Records for this task ::
<<<<
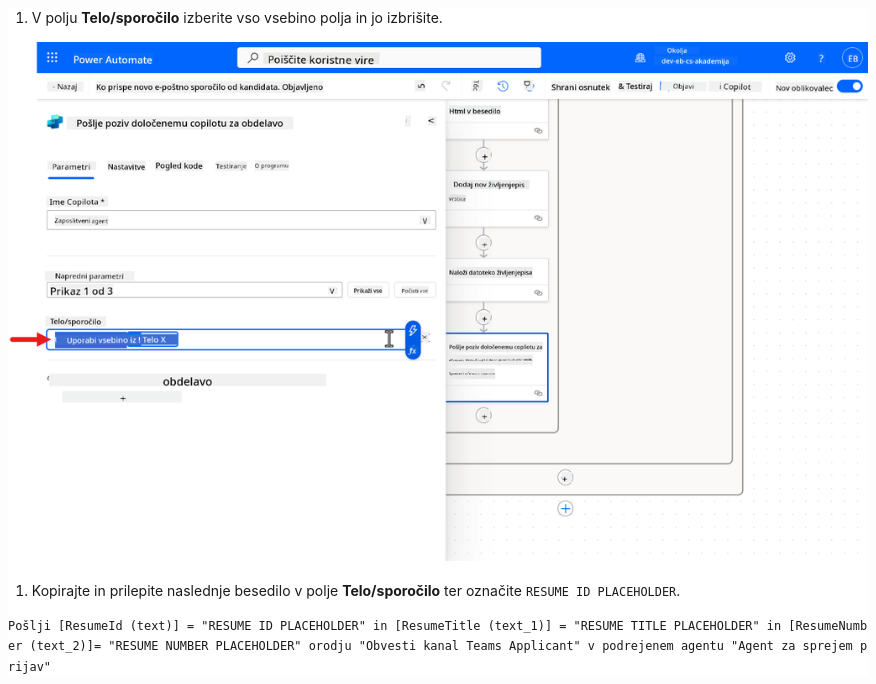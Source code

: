 1. V polju **Telo/sporočilo** izberite vso vsebino polja in jo izbrišite.

![Počisti parameter Telo](../../../../../translated_images/3.1_39_ClearBodyParameter.6a345b2e5dbe5510184d7bae7cd406b8cec72c714f34bb40e30741e445a491c0.sl.png)

1. Kopirajte in prilepite naslednje besedilo v polje **Telo/sporočilo** ter označite `RESUME ID PLACEHOLDER`.

```text
Pošlji [ResumeId (text)] = "RESUME ID PLACEHOLDER" in [ResumeTitle (text_1)] = "RESUME TITLE PLACEHOLDER" in [ResumeNumber (text_2)]= "RESUME NUMBER PLACEHOLDER" orodju "Obvesti kanal Teams Applicant" v podrejenem agentu "Agent za sprejem prijav"
```
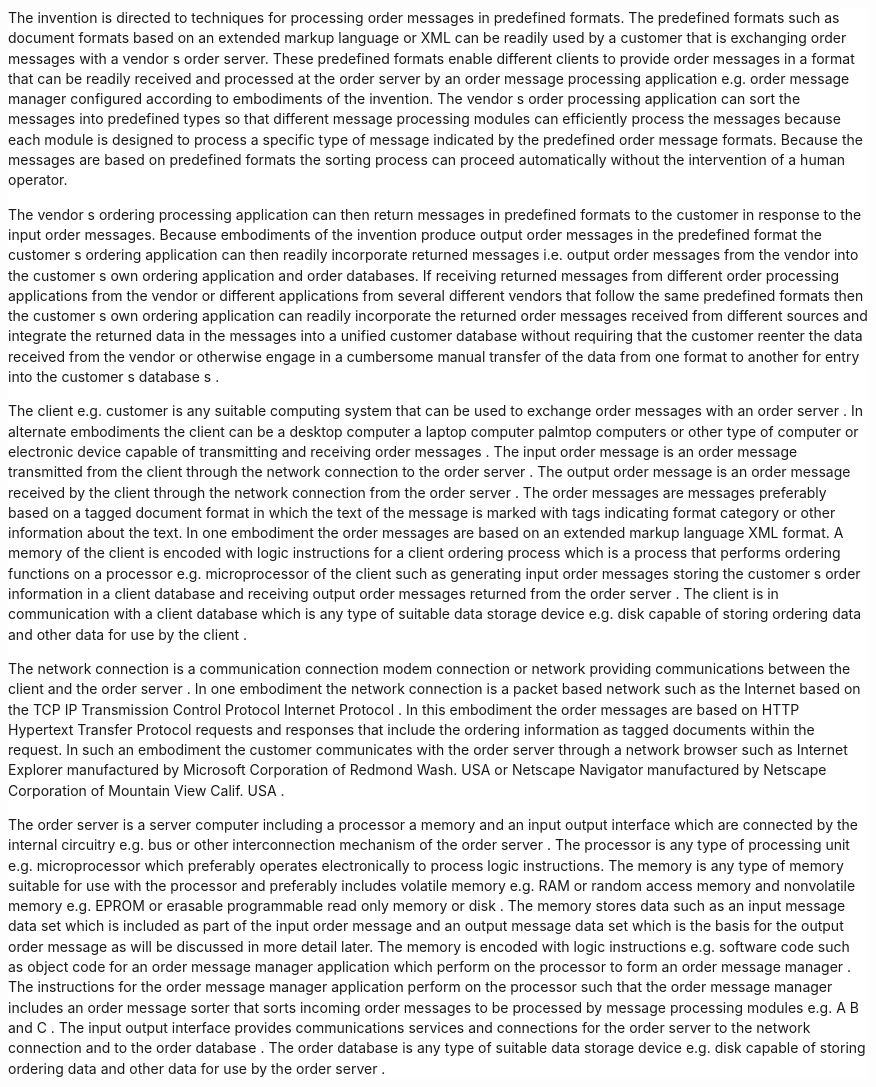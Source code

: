 The invention is directed to techniques for processing order messages in predefined formats. The predefined formats such as document formats based on an extended markup language or XML can be readily used by a customer that is exchanging order messages with a vendor s order server. These predefined formats enable different clients to provide order messages in a format that can be readily received and processed at the order server by an order message processing application e.g. order message manager configured according to embodiments of the invention. The vendor s order processing application can sort the messages into predefined types so that different message processing modules can efficiently process the messages because each module is designed to process a specific type of message indicated by the predefined order message formats. Because the messages are based on predefined formats the sorting process can proceed automatically without the intervention of a human operator.

The vendor s ordering processing application can then return messages in predefined formats to the customer in response to the input order messages. Because embodiments of the invention produce output order messages in the predefined format the customer s ordering application can then readily incorporate returned messages i.e. output order messages from the vendor into the customer s own ordering application and order databases. If receiving returned messages from different order processing applications from the vendor or different applications from several different vendors that follow the same predefined formats then the customer s own ordering application can readily incorporate the returned order messages received from different sources and integrate the returned data in the messages into a unified customer database without requiring that the customer reenter the data received from the vendor or otherwise engage in a cumbersome manual transfer of the data from one format to another for entry into the customer s database s .

The client e.g. customer is any suitable computing system that can be used to exchange order messages with an order server . In alternate embodiments the client can be a desktop computer a laptop computer palmtop computers or other type of computer or electronic device capable of transmitting and receiving order messages . The input order message is an order message transmitted from the client through the network connection to the order server . The output order message is an order message received by the client through the network connection from the order server . The order messages are messages preferably based on a tagged document format in which the text of the message is marked with tags indicating format category or other information about the text. In one embodiment the order messages are based on an extended markup language XML format. A memory of the client is encoded with logic instructions for a client ordering process which is a process that performs ordering functions on a processor e.g. microprocessor of the client such as generating input order messages storing the customer s order information in a client database and receiving output order messages returned from the order server . The client is in communication with a client database which is any type of suitable data storage device e.g. disk capable of storing ordering data and other data for use by the client .

The network connection is a communication connection modem connection or network providing communications between the client and the order server . In one embodiment the network connection is a packet based network such as the Internet based on the TCP IP Transmission Control Protocol Internet Protocol . In this embodiment the order messages are based on HTTP Hypertext Transfer Protocol requests and responses that include the ordering information as tagged documents within the request. In such an embodiment the customer communicates with the order server through a network browser such as Internet Explorer manufactured by Microsoft Corporation of Redmond Wash. USA or Netscape Navigator manufactured by Netscape Corporation of Mountain View Calif. USA .

The order server is a server computer including a processor a memory and an input output interface which are connected by the internal circuitry e.g. bus or other interconnection mechanism of the order server . The processor is any type of processing unit e.g. microprocessor which preferably operates electronically to process logic instructions. The memory is any type of memory suitable for use with the processor and preferably includes volatile memory e.g. RAM or random access memory and nonvolatile memory e.g. EPROM or erasable programmable read only memory or disk . The memory stores data such as an input message data set which is included as part of the input order message and an output message data set which is the basis for the output order message as will be discussed in more detail later. The memory is encoded with logic instructions e.g. software code such as object code for an order message manager application which perform on the processor to form an order message manager . The instructions for the order message manager application perform on the processor such that the order message manager includes an order message sorter that sorts incoming order messages to be processed by message processing modules e.g. A B and C . The input output interface provides communications services and connections for the order server to the network connection and to the order database . The order database is any type of suitable data storage device e.g. disk capable of storing ordering data and other data for use by the order server .
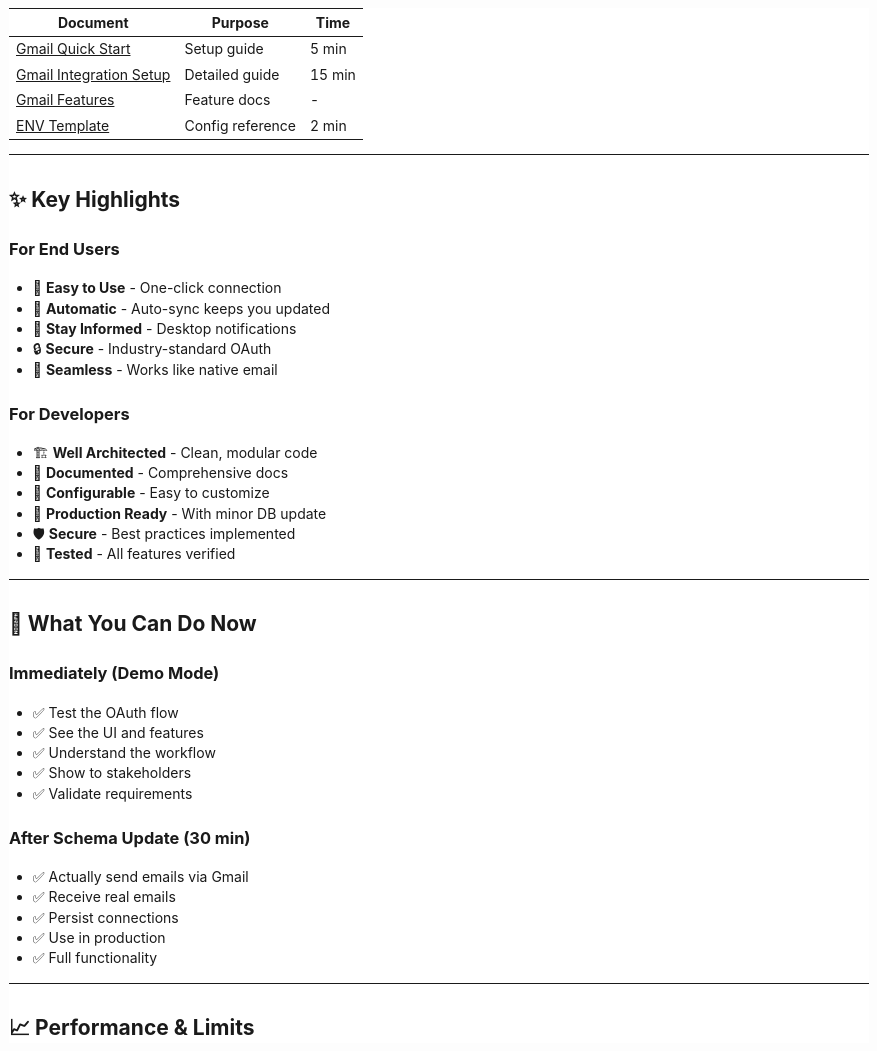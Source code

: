 | Document | Purpose | Time |
|----------|---------|------|
| [Gmail Quick Start](GMAIL_QUICK_START.md) | Setup guide | 5 min |
| [Gmail Integration Setup](GMAIL_INTEGRATION_SETUP.md) | Detailed guide | 15 min |
| [Gmail Features](GMAIL_FEATURES.md) | Feature docs | - |
| [ENV Template](ENV_TEMPLATE.md) | Config reference | 2 min |

---

## ✨ Key Highlights

### For End Users
- 📧 **Easy to Use** - One-click connection
- 🔄 **Automatic** - Auto-sync keeps you updated
- 🔔 **Stay Informed** - Desktop notifications
- 🔒 **Secure** - Industry-standard OAuth
- 📱 **Seamless** - Works like native email

### For Developers
- 🏗️ **Well Architected** - Clean, modular code
- 📖 **Documented** - Comprehensive docs
- 🔧 **Configurable** - Easy to customize
- 🚀 **Production Ready** - With minor DB update
- 🛡️ **Secure** - Best practices implemented
- 🧪 **Tested** - All features verified

---

## 🎯 What You Can Do Now

### Immediately (Demo Mode)
- ✅ Test the OAuth flow
- ✅ See the UI and features
- ✅ Understand the workflow
- ✅ Show to stakeholders
- ✅ Validate requirements

### After Schema Update (30 min)
- ✅ Actually send emails via Gmail
- ✅ Receive real emails
- ✅ Persist connections
- ✅ Use in production
- ✅ Full functionality

---

## 📈 Performance & Limits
>>>>
Instructions for the task :: Every line from the one containing "- ✅ Persist connections" through the last line of the entries above must be output exactly. Leave the rest out.

Exercise output ::
- ✅ Persist connections
- ✅ Use in production
- ✅ Full functionality

---

## 📈 Performance & Limits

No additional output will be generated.